--- Your instructions ---
Below are records; copy exactly the line containing "- 全写真ギャラリー（拡大表示対応）" and every line after it, through the last.

--- Stored items ---
────────────────

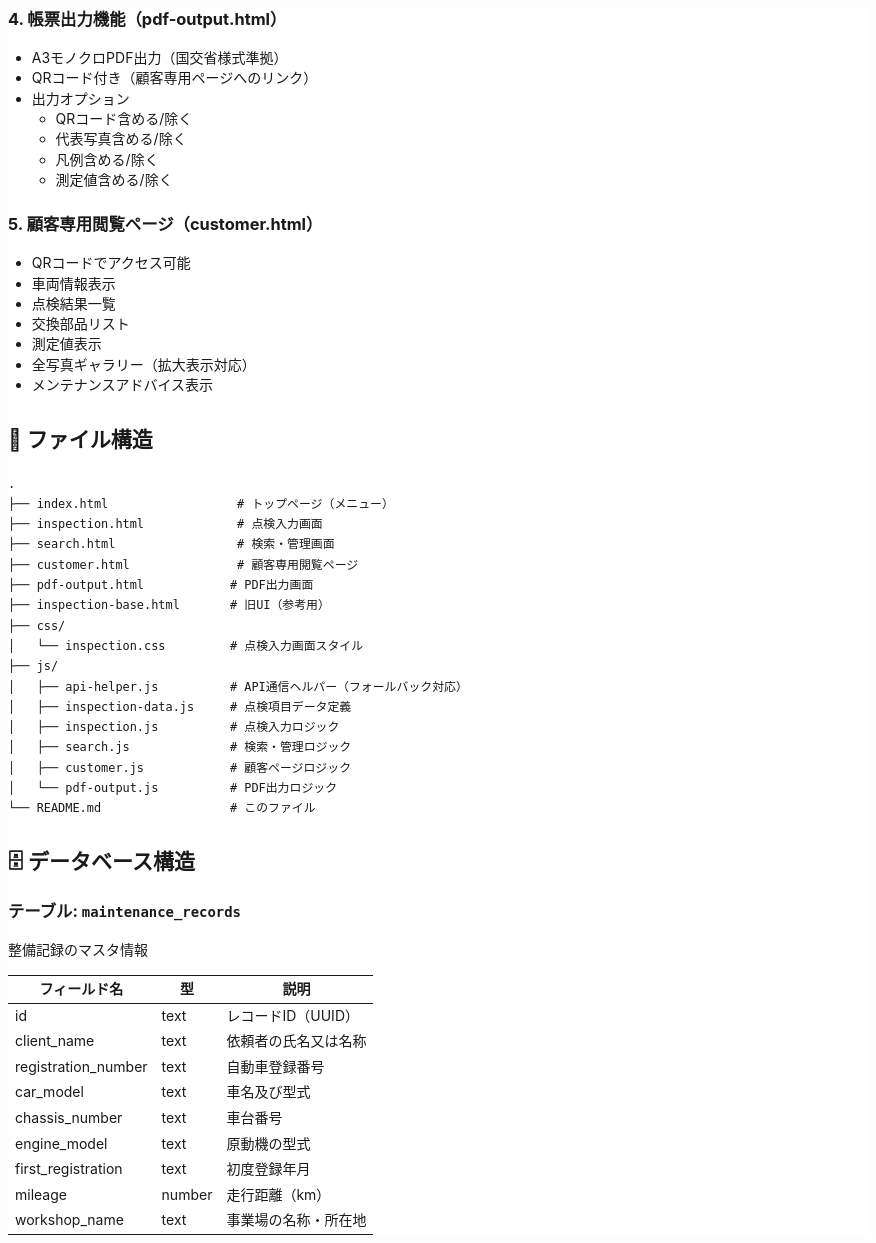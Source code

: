 ### 4. 帳票出力機能（pdf-output.html）
- A3モノクロPDF出力（国交省様式準拠）
- QRコード付き（顧客専用ページへのリンク）
- 出力オプション
  - QRコード含める/除く
  - 代表写真含める/除く
  - 凡例含める/除く
  - 測定値含める/除く

### 5. 顧客専用閲覧ページ（customer.html）
- QRコードでアクセス可能
- 車両情報表示
- 点検結果一覧
- 交換部品リスト
- 測定値表示
- 全写真ギャラリー（拡大表示対応）
- メンテナンスアドバイス表示

## 📁 ファイル構造

```
.
├── index.html                  # トップページ（メニュー）
├── inspection.html             # 点検入力画面
├── search.html                 # 検索・管理画面
├── customer.html               # 顧客専用閲覧ページ
├── pdf-output.html            # PDF出力画面
├── inspection-base.html       # 旧UI（参考用）
├── css/
│   └── inspection.css         # 点検入力画面スタイル
├── js/
│   ├── api-helper.js          # API通信ヘルパー（フォールバック対応）
│   ├── inspection-data.js     # 点検項目データ定義
│   ├── inspection.js          # 点検入力ロジック
│   ├── search.js              # 検索・管理ロジック
│   ├── customer.js            # 顧客ページロジック
│   └── pdf-output.js          # PDF出力ロジック
└── README.md                  # このファイル
```

## 🗄️ データベース構造

### テーブル: `maintenance_records`
整備記録のマスタ情報

| フィールド名 | 型 | 説明 |
|-------------|-----|------|
| id | text | レコードID（UUID） |
| client_name | text | 依頼者の氏名又は名称 |
| registration_number | text | 自動車登録番号 |
| car_model | text | 車名及び型式 |
| chassis_number | text | 車台番号 |
| engine_model | text | 原動機の型式 |
| first_registration | text | 初度登録年月 |
| mileage | number | 走行距離（km） |
| workshop_name | text | 事業場の名称・所在地 |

────────────────

--- Solution to the problem ---
- 全写真ギャラリー（拡大表示対応）
- メンテナンスアドバイス表示

## 📁 ファイル構造

```
.
├── index.html                  # トップページ（メニュー）
├── inspection.html             # 点検入力画面
├── search.html                 # 検索・管理画面
├── customer.html               # 顧客専用閲覧ページ
├── pdf-output.html            # PDF出力画面
├── inspection-base.html       # 旧UI（参考用）
├── css/
│   └── inspection.css         # 点検入力画面スタイル
├── js/
│   ├── api-helper.js          # API通信ヘルパー（フォールバック対応）
│   ├── inspection-data.js     # 点検項目データ定義
│   ├── inspection.js          # 点検入力ロジック
│   ├── search.js              # 検索・管理ロジック
│   ├── customer.js            # 顧客ページロジック
│   └── pdf-output.js          # PDF出力ロジック
└── README.md                  # このファイル
```

## 🗄️ データベース構造

### テーブル: `maintenance_records`
整備記録のマスタ情報

| フィールド名 | 型 | 説明 |
|-------------|-----|------|
| id | text | レコードID（UUID） |
| client_name | text | 依頼者の氏名又は名称 |
| registration_number | text | 自動車登録番号 |
| car_model | text | 車名及び型式 |
| chassis_number | text | 車台番号 |
| engine_model | text | 原動機の型式 |
| first_registration | text | 初度登録年月 |
| mileage | number | 走行距離（km） |
| workshop_name | text | 事業場の名称・所在地 |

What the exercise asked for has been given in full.